Would you please return every line from the listing that contains the word "player"?

[The data]:
BEGIN

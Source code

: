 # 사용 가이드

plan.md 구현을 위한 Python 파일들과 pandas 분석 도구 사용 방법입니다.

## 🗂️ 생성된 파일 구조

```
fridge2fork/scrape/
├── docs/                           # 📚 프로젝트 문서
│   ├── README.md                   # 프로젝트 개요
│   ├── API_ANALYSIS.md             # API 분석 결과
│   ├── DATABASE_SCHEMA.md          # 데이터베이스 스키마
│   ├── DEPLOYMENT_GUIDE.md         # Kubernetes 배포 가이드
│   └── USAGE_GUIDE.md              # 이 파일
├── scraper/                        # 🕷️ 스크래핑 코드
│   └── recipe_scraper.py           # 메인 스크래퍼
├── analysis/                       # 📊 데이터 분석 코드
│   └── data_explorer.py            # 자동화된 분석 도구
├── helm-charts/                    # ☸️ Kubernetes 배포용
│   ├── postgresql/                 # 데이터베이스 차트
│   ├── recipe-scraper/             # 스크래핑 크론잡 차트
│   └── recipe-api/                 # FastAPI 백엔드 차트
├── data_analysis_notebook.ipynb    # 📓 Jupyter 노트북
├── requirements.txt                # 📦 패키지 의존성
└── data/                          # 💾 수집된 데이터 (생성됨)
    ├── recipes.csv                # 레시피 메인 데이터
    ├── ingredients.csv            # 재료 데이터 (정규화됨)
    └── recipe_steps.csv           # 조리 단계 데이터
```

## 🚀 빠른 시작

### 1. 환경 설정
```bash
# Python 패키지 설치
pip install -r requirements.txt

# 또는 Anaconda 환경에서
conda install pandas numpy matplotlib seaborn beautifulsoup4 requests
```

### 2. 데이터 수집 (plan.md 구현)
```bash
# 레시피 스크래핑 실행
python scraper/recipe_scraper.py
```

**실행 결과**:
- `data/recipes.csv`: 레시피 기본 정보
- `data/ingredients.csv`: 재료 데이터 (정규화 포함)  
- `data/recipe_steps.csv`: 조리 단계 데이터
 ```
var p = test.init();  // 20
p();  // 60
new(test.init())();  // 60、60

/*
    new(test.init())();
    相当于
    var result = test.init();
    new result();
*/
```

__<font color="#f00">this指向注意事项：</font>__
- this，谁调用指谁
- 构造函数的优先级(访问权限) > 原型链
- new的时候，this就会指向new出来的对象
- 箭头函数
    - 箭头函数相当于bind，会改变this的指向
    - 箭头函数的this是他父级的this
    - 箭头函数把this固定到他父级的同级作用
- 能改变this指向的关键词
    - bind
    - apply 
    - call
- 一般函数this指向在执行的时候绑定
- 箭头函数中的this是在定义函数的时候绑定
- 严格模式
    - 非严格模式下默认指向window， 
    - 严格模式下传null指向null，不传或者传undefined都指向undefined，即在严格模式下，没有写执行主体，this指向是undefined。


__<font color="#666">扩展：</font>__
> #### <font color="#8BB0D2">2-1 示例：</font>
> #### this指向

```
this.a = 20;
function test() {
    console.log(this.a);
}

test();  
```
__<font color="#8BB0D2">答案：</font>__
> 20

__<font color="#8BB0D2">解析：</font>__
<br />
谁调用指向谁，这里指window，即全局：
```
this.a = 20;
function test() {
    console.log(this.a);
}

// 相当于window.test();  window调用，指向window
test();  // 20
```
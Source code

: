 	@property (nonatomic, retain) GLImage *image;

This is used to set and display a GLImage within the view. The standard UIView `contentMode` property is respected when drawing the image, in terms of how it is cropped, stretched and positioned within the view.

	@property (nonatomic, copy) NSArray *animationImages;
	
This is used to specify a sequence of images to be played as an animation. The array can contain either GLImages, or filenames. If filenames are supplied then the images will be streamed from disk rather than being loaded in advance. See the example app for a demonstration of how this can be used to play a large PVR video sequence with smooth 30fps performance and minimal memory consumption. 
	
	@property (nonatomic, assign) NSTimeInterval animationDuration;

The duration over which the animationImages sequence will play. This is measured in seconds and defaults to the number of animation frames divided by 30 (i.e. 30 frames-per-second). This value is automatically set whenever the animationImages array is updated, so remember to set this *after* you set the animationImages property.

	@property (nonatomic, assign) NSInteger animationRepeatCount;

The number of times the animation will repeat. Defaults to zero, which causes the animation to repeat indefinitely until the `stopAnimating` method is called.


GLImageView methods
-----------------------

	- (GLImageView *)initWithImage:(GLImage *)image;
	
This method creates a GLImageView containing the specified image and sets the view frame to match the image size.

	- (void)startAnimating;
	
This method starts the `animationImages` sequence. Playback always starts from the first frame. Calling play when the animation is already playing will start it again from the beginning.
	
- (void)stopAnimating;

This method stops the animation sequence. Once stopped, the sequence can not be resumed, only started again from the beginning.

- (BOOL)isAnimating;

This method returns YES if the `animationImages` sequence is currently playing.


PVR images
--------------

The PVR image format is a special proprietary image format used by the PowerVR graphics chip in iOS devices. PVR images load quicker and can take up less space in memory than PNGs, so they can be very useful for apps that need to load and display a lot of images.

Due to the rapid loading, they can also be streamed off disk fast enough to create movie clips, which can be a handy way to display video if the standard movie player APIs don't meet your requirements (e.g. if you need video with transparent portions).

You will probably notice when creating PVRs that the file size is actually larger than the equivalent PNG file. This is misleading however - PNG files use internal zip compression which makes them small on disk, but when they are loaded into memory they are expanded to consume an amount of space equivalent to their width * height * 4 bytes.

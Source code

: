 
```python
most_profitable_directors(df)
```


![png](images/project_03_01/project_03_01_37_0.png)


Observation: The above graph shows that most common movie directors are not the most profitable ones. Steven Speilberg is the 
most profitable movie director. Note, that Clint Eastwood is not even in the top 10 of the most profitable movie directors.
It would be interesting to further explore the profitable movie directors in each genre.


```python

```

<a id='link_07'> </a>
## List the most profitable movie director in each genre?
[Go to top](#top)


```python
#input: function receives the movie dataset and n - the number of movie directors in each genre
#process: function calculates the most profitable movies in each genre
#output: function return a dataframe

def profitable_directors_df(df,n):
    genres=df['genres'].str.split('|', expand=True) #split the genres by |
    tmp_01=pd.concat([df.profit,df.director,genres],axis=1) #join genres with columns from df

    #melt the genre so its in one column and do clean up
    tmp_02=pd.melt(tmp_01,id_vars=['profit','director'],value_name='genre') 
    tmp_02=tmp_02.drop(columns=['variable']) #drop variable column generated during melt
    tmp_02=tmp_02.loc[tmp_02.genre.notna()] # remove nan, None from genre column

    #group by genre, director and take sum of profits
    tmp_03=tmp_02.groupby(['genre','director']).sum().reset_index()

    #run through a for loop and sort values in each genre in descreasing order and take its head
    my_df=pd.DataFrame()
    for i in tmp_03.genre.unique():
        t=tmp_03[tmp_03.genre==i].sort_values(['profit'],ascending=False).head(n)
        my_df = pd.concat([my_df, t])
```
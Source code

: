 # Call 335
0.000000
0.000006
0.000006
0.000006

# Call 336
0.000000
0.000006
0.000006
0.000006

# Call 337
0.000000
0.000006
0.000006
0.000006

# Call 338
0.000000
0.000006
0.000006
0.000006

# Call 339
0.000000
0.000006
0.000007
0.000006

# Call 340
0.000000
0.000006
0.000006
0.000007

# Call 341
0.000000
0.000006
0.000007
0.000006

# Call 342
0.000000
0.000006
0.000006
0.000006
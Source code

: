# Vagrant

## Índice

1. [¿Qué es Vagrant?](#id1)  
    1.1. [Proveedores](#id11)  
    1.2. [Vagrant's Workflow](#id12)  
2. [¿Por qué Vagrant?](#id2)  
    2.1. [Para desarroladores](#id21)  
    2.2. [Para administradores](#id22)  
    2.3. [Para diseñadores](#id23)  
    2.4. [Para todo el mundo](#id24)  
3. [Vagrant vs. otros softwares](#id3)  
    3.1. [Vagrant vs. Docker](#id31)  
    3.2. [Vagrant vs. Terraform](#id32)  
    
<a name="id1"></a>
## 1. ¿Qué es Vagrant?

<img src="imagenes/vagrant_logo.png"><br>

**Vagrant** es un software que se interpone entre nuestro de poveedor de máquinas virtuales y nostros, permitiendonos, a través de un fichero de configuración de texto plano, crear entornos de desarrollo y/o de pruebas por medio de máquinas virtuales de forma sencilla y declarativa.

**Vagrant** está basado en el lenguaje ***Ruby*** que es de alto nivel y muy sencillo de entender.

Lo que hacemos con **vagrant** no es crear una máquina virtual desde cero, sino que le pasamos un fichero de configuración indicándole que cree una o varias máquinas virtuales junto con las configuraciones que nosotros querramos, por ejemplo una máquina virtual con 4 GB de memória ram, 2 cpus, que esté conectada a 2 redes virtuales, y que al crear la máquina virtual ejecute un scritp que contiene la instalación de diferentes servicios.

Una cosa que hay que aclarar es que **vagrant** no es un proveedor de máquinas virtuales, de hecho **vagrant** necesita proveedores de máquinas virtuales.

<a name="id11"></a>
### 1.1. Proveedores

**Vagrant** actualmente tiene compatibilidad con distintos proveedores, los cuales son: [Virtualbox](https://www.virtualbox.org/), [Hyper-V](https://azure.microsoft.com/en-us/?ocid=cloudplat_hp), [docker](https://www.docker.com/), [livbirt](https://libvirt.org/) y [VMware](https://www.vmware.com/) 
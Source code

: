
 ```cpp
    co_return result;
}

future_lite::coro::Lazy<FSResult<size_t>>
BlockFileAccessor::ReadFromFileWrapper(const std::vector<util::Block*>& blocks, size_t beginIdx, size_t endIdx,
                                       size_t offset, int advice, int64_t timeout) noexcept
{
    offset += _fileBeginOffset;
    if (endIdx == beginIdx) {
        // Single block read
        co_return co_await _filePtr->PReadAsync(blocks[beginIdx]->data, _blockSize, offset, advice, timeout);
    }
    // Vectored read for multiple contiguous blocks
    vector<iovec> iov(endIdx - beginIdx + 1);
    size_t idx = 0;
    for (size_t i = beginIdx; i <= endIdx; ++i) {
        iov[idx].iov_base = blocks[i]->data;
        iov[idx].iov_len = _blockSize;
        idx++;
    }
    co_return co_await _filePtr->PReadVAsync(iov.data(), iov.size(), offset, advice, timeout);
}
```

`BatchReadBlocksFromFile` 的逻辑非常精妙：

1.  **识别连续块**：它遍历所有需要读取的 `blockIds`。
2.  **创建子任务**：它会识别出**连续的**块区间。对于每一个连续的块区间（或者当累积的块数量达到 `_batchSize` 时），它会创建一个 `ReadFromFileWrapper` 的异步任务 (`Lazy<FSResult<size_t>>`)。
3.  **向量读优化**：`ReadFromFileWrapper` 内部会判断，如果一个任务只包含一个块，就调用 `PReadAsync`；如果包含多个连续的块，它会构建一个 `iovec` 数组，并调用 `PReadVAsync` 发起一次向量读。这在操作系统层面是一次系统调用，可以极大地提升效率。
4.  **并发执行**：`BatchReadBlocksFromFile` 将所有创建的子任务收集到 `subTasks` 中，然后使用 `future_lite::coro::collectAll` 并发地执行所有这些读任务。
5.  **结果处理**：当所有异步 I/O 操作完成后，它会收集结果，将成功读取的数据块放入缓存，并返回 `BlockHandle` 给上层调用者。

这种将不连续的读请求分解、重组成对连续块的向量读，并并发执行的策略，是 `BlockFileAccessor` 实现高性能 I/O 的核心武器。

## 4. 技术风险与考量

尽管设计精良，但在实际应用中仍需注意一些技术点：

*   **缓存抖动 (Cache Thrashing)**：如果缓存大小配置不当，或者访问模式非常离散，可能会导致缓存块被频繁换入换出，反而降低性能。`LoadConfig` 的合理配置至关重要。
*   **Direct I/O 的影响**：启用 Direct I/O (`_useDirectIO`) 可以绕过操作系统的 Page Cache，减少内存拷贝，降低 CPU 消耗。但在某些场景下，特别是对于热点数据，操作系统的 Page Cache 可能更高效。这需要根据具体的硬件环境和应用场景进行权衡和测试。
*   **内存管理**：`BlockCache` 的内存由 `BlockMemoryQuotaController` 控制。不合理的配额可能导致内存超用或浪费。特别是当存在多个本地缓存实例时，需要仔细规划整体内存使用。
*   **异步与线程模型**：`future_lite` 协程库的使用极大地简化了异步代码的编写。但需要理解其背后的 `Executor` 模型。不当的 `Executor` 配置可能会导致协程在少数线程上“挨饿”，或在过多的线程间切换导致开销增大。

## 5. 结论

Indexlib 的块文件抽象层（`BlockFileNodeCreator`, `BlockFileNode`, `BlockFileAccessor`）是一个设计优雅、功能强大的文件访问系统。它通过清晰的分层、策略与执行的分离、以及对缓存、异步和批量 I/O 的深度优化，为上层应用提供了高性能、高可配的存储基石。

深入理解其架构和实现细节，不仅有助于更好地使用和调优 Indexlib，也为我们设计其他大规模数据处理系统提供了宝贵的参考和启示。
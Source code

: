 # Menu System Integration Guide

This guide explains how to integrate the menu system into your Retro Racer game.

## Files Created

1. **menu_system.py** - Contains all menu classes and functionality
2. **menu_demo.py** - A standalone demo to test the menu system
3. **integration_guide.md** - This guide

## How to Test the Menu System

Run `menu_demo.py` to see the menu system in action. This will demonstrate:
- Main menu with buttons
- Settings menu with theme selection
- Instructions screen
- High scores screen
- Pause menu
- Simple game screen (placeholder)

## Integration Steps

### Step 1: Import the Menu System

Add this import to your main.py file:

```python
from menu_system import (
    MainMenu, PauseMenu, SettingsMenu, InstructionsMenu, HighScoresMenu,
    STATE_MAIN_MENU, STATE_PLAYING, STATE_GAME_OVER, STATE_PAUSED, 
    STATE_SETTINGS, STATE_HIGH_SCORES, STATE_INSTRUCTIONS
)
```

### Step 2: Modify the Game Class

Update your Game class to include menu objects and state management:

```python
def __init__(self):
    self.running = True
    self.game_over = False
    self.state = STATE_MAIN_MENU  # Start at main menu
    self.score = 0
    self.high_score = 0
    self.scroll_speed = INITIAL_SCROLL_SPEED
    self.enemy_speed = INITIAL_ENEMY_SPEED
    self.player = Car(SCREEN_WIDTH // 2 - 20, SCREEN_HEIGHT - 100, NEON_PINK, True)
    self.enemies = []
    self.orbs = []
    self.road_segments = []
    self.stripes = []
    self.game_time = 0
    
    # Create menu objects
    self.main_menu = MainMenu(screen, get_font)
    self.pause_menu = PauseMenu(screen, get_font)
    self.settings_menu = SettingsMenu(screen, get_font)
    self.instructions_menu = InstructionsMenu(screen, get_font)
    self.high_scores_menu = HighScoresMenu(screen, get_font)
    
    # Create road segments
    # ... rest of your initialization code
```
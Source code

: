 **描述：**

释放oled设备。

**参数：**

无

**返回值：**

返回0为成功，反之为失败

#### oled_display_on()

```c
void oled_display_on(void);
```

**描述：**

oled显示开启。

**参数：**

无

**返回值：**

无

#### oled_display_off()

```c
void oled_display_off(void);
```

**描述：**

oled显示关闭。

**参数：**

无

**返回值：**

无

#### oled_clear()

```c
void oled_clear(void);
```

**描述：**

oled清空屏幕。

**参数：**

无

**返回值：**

END

[Task answer]:
Due to the rapid loading, they can also be streamed off disk fast enough to create movie clips, which can be a handy way to display video if the standard movie player APIs don't meet your requirements (e.g. if you need video with transparent portions).
    self.player = Car(SCREEN_WIDTH // 2 - 20, SCREEN_HEIGHT - 100, NEON_PINK, True)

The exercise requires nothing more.